Muslim communities, we must remember, did not give up on electoral politics in the last 10 years. It is true that the electoral participation of Hindu communities increased significantly after 2014 (around 70%), while the Muslim turnout remained almost stagnant (59%). In fact, there was a slight increase in Muslim voting in 2019 (60%). This pattern, interestingly, has not changed in 2024. Our data show that 68% of Hindu respondents reported that they were able to vote this time while the Muslim turnout was around 62%. This simply means that the Hindu participation in this election was much higher than that of Muslims. This evidence goes against the popular perception that Muslim voting has always been a tactical move.

This brings us to our second question. There is a powerful view that Muslims constitute a politically united and religiously homogeneous community. This imagination is factually wrong, at least in the electoral sense. Survey findings demonstrate that the Congress emerged as the first choice for Muslim voters at the national level. The party managed to get around 37% of the Muslim vote. The Congress alliance also did well. It got 26% of the Muslim vote. This does not mean that other parties, including the BJP, did not get any Muslim support. Around 8% Muslims voted for the BJP this time at the all-India level. Statistically speaking, the BJP emerged as the third national-level choice for Muslim voters.

This point, however, should not be exaggerated. State-level Muslim voting patterns make things much clearer. One finds two noticeable trends in this regard. The BJP’s Muslim vote share increased in the states where the party had a direct contest with one single dominant party. For example, in Gujarat, the Congress, which was the main Opposition party, received 70% of the Muslim vote. The BJP, on the other hand, also did quite well in the state as 29% of Muslims voted for the party’s candidates in different constituencies.

There is another pattern of state-level Muslim voting as well. In the states, where the nature of the contest is multi-cornered, the Muslim vote usually gets more fragmented. West Bengal and Uttar Pradesh are two very revealing examples in this regard. The All India Trinamool Congress emerged as the leading Muslim vote-gainer in West Bengal. The party received 73% of the Muslim vote, while 8% of Muslims voted for the Congress. The UP case is quite similar. The Samajwadi Party received 77% of the Muslim vote to become the dominant party in the state. Its partner, the Congress, also did well (15%) in the state. However, the BJP’s performance was quite bad. Only 2% of Muslims voted for the party. This example shows that Muslim voting is a state-level phenomenon, which, in a way, underlines Muslim electoral heterogeneity in a significant way.

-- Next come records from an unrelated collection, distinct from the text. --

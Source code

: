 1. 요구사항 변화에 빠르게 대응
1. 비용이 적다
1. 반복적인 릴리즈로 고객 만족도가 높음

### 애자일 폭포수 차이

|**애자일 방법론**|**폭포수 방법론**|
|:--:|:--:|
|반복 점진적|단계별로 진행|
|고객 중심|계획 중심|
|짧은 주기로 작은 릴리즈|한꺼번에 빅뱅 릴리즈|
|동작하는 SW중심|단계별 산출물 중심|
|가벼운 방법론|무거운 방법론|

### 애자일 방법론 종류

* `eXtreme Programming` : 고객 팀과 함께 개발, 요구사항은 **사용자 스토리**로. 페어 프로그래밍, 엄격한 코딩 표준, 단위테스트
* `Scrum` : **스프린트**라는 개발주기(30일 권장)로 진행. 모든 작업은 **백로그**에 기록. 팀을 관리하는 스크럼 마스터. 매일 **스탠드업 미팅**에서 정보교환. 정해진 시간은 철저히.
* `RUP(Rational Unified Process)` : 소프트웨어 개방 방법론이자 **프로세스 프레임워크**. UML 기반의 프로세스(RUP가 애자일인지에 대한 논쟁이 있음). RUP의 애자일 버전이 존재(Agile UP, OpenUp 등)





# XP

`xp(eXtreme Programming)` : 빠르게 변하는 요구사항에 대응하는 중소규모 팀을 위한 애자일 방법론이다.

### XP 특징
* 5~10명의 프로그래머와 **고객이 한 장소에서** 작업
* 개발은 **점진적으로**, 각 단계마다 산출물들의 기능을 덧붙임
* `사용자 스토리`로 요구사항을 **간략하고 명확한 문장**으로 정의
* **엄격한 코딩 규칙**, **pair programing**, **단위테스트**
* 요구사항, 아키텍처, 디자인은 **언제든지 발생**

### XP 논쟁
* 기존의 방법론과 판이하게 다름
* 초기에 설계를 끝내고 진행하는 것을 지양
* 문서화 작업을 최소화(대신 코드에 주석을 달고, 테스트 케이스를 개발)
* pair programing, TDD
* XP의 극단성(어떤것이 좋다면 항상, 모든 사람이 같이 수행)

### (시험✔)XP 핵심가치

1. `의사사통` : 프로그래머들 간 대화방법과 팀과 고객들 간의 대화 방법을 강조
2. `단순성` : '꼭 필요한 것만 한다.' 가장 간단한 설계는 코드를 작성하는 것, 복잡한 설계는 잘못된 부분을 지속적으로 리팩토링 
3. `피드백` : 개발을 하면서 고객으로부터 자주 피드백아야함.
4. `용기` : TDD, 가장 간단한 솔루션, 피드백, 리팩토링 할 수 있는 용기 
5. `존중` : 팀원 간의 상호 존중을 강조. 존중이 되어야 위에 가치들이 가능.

This set of data can also be interpreted differently. CSDS-Lokniti’s previous studies have shown that a significant majority of Muslims do not feel close to the BJP. The BJP’s anti-Muslim stand in this election has undoubtedly increased this feeling of alienation. That could also be one of the reasons why the Muslim vote share for the BJP dropped marginally this time. However, it does not mean that defeating the BJP is the only factor that motivates Muslims to vote. The CSDS-Lokniti prepoll survey that was conducted just before the election revealed that Muslims identified unemployment, price rise, and lack of development as the main issues for voting in this election. Our post-poll study also confirmed this point. Muslims, like other social groups, voted for different political parties on issues and concerns that affect their social and economic existence. It is true that a sense of isolation and the communal overtone of politics did affect Muslim voting choices. Yet, Muslim voters gave priority to substantial issues at the state-level and voted accordingly.

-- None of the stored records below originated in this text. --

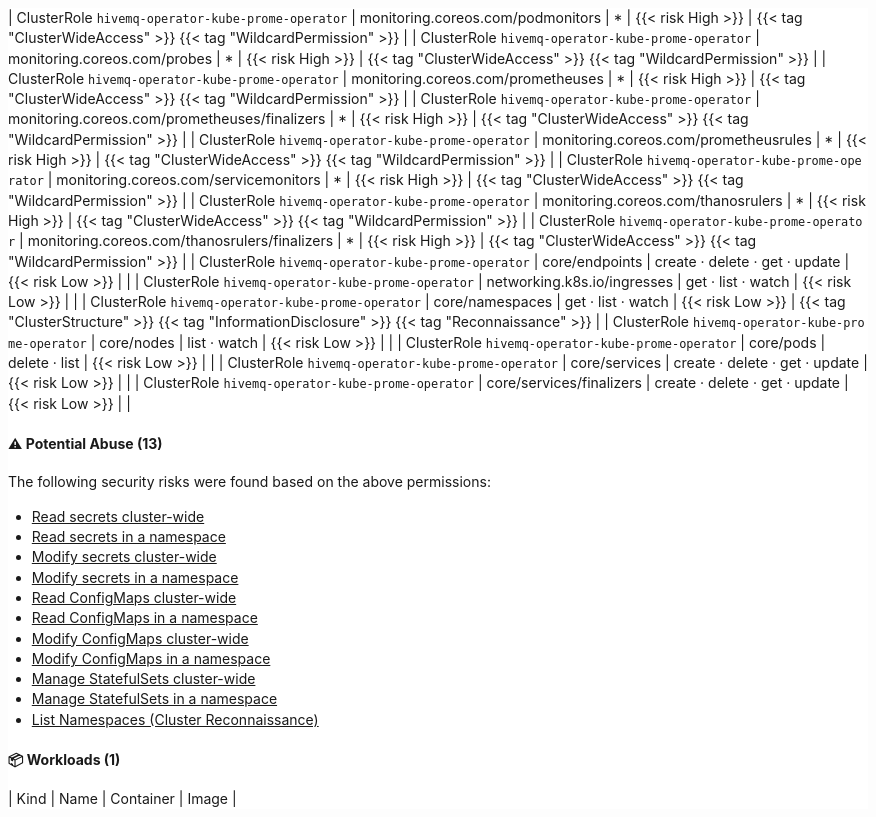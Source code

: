 | ClusterRole `hivemq-operator-kube-prome-operator` | monitoring.coreos.com/podmonitors              | \*                             | {{< risk High >}}     | {{< tag "ClusterWideAccess" >}} {{< tag "WildcardPermission" >}}                                                                                                                  |
| ClusterRole `hivemq-operator-kube-prome-operator` | monitoring.coreos.com/probes                   | \*                             | {{< risk High >}}     | {{< tag "ClusterWideAccess" >}} {{< tag "WildcardPermission" >}}                                                                                                                  |
| ClusterRole `hivemq-operator-kube-prome-operator` | monitoring.coreos.com/prometheuses             | \*                             | {{< risk High >}}     | {{< tag "ClusterWideAccess" >}} {{< tag "WildcardPermission" >}}                                                                                                                  |
| ClusterRole `hivemq-operator-kube-prome-operator` | monitoring.coreos.com/prometheuses/finalizers  | \*                             | {{< risk High >}}     | {{< tag "ClusterWideAccess" >}} {{< tag "WildcardPermission" >}}                                                                                                                  |
| ClusterRole `hivemq-operator-kube-prome-operator` | monitoring.coreos.com/prometheusrules          | \*                             | {{< risk High >}}     | {{< tag "ClusterWideAccess" >}} {{< tag "WildcardPermission" >}}                                                                                                                  |
| ClusterRole `hivemq-operator-kube-prome-operator` | monitoring.coreos.com/servicemonitors          | \*                             | {{< risk High >}}     | {{< tag "ClusterWideAccess" >}} {{< tag "WildcardPermission" >}}                                                                                                                  |
| ClusterRole `hivemq-operator-kube-prome-operator` | monitoring.coreos.com/thanosrulers             | \*                             | {{< risk High >}}     | {{< tag "ClusterWideAccess" >}} {{< tag "WildcardPermission" >}}                                                                                                                  |
| ClusterRole `hivemq-operator-kube-prome-operator` | monitoring.coreos.com/thanosrulers/finalizers  | \*                             | {{< risk High >}}     | {{< tag "ClusterWideAccess" >}} {{< tag "WildcardPermission" >}}                                                                                                                  |
| ClusterRole `hivemq-operator-kube-prome-operator` | core/endpoints                                 | create · delete · get · update | {{< risk Low >}}      |                                                                                                                                                                                   |
| ClusterRole `hivemq-operator-kube-prome-operator` | networking.k8s.io/ingresses                    | get · list · watch             | {{< risk Low >}}      |                                                                                                                                                                                   |
| ClusterRole `hivemq-operator-kube-prome-operator` | core/namespaces                                | get · list · watch             | {{< risk Low >}}      | {{< tag "ClusterStructure" >}} {{< tag "InformationDisclosure" >}} {{< tag "Reconnaissance" >}}                                                                                   |
| ClusterRole `hivemq-operator-kube-prome-operator` | core/nodes                                     | list · watch                   | {{< risk Low >}}      |                                                                                                                                                                                   |
| ClusterRole `hivemq-operator-kube-prome-operator` | core/pods                                      | delete · list                  | {{< risk Low >}}      |                                                                                                                                                                                   |
| ClusterRole `hivemq-operator-kube-prome-operator` | core/services                                  | create · delete · get · update | {{< risk Low >}}      |                                                                                                                                                                                   |
| ClusterRole `hivemq-operator-kube-prome-operator` | core/services/finalizers                       | create · delete · get · update | {{< risk Low >}}      |                                                                                                                                                                                   |

#### ⚠️ Potential Abuse (13)

The following security risks were found based on the above permissions:

- [Read secrets cluster-wide](/rules/1010)
- [Read secrets in a namespace](/rules/1011)
- [Modify secrets cluster-wide](/rules/1012)
- [Modify secrets in a namespace](/rules/1013)
- [Read ConfigMaps cluster-wide](/rules/1022)
- [Read ConfigMaps in a namespace](/rules/1023)
- [Modify ConfigMaps cluster-wide](/rules/1024)
- [Modify ConfigMaps in a namespace](/rules/1025)
- [Manage StatefulSets cluster-wide](/rules/1037)
- [Manage StatefulSets in a namespace](/rules/1038)
- [List Namespaces (Cluster Reconnaissance)](/rules/1082)

#### 📦 Workloads (1)

| Kind       | Name                                | Container             | Image                                                   |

This nuanced picture of Muslim electoral behaviour in 2024 clearly underlines the fact that Muslim communities do have tremendous faith in the democratic processes. Despite the fact that the Muslim identity has been completely demonised in the last few years, Muslim voters have not moved away from politics. At the same time, they have also disproved the allegation that religious and/or communal concerns are their sole motivational factors for voting. In fact, Muslim communities have successfully demonstrated that a positive politics of secularism in the electoral arena is still possible.